(C2-27) Integration at first sight: the role of religion for first mutual impressions of refugees and Germans
The so-called refugee crisis and the question of successful integration of refugees is a focal societal and political issue that is closely connected to the religion and religiousness of both refugees and members of the host country. To understand to what degree and under which circumstances religion functions as a resource or a barrier to successful integration, an analysis of the psychological processes is needed that determines integration and mutual understanding versus isolation and radicalization. The project aims at a better understanding of the role of religion for the social starting point of integration versus isolation: first mutual impressions of refugees and Germans. According to an integrative dual perspective all relevant psychological perception and judgment processes will be analyzed both for refugees and Germans.
- What are the effects of religion, religiousness, and religious beliefs on first mutual impressions (e.g., liking, trustworthiness, competence, aggressiveness) of refugees and Germans?
- Moderating contextual and personal factors: What kind of financial, educational, and social resources moderate the effects of religion on these integrative versus isolating impressions?

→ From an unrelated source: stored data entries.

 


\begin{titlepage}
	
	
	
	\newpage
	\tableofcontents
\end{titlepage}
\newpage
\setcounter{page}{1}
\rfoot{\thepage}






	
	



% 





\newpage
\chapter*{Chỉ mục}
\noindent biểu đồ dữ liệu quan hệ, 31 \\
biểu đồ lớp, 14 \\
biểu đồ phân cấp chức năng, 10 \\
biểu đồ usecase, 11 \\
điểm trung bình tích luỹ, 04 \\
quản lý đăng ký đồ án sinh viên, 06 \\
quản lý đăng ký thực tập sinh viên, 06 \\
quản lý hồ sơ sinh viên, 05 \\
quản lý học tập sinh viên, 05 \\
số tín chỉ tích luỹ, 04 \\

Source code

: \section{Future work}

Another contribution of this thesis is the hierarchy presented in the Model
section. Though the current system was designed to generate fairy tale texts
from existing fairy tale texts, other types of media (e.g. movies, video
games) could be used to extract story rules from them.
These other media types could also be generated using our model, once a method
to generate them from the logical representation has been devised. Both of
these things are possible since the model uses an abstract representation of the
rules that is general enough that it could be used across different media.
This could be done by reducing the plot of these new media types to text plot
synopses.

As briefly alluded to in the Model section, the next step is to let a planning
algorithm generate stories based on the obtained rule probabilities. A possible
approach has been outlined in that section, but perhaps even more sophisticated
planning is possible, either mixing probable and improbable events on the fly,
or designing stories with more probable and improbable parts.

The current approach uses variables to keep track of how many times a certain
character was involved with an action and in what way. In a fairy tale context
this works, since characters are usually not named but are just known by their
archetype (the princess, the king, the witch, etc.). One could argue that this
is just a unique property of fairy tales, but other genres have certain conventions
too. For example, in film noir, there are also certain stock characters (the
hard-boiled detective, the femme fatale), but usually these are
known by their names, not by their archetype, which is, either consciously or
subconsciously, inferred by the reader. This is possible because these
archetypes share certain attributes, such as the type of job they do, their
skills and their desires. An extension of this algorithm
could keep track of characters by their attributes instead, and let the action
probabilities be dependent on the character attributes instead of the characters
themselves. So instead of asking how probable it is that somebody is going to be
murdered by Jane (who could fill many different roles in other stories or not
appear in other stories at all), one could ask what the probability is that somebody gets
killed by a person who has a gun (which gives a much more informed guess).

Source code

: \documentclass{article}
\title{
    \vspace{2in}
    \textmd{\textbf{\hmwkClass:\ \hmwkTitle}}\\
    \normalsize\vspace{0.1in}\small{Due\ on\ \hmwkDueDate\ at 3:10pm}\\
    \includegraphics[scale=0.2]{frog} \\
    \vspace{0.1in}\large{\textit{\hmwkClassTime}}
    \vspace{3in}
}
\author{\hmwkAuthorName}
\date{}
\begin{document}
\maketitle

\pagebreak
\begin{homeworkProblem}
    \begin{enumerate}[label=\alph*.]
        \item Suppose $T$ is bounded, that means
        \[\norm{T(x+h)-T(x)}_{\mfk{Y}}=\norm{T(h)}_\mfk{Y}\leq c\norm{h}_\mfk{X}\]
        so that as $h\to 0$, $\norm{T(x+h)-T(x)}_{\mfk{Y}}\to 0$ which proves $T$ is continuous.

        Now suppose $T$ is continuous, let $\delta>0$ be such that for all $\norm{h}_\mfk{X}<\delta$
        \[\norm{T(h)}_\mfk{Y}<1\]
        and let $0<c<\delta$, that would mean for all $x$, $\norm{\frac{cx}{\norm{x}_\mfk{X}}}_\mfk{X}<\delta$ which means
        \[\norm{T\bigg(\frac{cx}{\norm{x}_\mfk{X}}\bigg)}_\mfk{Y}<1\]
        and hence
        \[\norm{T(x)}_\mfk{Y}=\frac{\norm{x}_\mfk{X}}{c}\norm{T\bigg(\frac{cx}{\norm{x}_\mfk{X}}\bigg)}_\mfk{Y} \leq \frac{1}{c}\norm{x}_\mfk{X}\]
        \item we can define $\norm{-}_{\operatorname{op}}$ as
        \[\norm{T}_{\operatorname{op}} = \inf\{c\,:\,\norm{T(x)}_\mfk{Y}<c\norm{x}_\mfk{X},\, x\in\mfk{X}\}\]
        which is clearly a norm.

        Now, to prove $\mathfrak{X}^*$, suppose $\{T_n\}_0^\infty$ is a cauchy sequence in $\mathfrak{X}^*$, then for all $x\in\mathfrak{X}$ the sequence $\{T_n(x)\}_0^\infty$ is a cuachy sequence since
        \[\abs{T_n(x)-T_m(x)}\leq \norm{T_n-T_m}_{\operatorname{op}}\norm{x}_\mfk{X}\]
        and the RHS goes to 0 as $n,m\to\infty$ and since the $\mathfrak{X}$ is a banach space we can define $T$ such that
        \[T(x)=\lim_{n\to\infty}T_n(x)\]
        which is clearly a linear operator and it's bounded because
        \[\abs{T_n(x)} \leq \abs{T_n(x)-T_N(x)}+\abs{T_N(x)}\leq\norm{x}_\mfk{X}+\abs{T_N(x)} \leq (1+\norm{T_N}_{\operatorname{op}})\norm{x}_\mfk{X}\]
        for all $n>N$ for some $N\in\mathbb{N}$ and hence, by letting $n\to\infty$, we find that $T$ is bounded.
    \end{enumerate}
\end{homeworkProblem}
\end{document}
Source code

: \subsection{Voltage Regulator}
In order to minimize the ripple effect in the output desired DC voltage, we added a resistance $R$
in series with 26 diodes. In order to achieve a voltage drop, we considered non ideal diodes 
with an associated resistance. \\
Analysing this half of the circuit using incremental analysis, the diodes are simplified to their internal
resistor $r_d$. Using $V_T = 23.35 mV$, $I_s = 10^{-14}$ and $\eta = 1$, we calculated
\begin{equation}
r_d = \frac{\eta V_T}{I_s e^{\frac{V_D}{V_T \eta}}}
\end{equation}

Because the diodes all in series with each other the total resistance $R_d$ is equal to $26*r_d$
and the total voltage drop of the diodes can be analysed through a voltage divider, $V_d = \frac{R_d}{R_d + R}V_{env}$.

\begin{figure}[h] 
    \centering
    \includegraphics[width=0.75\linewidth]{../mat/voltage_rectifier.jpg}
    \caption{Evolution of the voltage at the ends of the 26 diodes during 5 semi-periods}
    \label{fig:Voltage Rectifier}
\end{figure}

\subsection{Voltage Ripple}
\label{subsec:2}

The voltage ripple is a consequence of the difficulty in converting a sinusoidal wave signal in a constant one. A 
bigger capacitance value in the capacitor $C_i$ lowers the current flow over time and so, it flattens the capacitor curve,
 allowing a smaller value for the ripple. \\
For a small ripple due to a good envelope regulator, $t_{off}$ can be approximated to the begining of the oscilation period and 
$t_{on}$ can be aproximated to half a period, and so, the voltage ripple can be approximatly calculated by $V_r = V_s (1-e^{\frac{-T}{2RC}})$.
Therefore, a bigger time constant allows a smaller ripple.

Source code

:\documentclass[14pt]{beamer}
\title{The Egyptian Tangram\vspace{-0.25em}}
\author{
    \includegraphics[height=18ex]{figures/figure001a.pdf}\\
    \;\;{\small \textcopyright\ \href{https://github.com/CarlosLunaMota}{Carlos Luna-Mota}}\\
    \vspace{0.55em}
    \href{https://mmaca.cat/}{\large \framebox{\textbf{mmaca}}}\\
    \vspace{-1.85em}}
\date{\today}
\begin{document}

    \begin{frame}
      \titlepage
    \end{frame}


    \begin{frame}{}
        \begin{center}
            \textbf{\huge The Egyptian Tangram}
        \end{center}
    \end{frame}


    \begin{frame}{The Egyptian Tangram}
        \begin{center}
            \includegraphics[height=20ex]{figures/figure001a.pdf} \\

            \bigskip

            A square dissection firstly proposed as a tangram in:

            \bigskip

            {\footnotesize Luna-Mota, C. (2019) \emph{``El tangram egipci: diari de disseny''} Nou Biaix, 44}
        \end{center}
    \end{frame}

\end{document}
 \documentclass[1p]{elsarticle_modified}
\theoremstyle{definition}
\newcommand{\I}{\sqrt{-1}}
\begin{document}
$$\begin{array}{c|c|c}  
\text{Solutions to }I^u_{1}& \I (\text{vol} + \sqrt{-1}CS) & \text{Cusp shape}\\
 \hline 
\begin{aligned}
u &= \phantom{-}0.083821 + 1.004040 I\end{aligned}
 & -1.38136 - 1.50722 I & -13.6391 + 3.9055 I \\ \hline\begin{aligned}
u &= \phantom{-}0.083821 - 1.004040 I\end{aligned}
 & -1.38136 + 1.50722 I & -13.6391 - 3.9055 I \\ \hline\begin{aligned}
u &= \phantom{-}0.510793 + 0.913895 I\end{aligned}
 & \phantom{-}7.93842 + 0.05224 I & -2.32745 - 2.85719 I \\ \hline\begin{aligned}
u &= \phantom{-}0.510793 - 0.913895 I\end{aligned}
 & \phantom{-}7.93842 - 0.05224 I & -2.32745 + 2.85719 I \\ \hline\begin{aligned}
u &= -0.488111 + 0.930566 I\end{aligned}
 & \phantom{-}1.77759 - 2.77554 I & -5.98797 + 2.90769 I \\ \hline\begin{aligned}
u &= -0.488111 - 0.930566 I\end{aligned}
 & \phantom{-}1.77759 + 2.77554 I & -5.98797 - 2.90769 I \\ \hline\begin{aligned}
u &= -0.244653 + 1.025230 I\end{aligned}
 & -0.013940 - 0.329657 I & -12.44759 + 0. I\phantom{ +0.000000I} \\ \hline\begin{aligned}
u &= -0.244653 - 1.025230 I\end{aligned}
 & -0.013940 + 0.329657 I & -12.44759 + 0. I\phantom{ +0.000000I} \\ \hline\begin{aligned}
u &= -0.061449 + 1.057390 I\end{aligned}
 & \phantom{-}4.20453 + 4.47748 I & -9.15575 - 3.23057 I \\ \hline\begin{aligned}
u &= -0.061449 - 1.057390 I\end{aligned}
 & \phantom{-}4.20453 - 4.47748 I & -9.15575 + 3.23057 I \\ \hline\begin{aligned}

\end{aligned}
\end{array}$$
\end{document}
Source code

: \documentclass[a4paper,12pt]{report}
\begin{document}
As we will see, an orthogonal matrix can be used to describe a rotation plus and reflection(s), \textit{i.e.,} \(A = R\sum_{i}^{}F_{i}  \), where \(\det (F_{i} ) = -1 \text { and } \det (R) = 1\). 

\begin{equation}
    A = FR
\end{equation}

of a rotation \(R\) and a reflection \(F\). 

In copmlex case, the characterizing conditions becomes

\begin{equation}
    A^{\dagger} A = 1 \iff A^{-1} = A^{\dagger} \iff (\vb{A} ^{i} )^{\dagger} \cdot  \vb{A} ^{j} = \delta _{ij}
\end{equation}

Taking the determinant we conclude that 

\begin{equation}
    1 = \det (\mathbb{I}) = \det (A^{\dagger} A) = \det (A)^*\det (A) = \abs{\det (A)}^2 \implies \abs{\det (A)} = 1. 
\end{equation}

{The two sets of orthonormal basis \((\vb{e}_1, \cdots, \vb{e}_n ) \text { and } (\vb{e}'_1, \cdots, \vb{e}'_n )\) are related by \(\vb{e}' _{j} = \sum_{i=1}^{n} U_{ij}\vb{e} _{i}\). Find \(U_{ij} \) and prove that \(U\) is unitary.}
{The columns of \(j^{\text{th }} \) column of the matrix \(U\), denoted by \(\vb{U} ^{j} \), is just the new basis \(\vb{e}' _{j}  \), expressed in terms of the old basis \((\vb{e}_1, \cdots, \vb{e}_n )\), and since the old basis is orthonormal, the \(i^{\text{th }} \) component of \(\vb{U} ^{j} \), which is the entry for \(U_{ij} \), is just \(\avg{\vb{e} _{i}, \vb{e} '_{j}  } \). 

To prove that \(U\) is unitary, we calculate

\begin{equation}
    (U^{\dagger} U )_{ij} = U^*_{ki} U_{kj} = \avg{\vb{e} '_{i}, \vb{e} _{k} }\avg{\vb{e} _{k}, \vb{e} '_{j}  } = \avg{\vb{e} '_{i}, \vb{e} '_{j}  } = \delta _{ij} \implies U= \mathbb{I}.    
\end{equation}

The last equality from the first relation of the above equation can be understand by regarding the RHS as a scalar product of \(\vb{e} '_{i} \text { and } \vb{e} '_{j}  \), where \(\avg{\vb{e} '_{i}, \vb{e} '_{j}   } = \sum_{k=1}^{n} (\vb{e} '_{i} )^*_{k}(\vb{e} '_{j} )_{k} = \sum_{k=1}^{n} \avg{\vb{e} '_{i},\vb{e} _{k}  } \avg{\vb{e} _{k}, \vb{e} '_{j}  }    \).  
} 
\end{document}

What is the role of generalized attitudes like social dominance orientation and right-wing authoritarianism but also of political attitudes and preferences for political parties?
- Mediating processes: What kind of emotional-motivational (e.g., the experience of threat or sympathy), perceptual (e.g., the utilization of mimic cues), and evaluative-cognitive (e.g., the evaluation of perceived target characteristics) underlie first mutual impressions of refugees and Germans and the effects of religion on them?
To answer these questions empirically, we will start with established photo judgment designs used in perception, judgment and decision making research. Subsequent studies will be based on laboratory (videotaped group interactions) and field (smartphone-based experience sampling in everyday life) investigations of first impressions during actual social interactions.
The project is supported by the research initiative Psychological Aspects of Refugee Integration (PARI).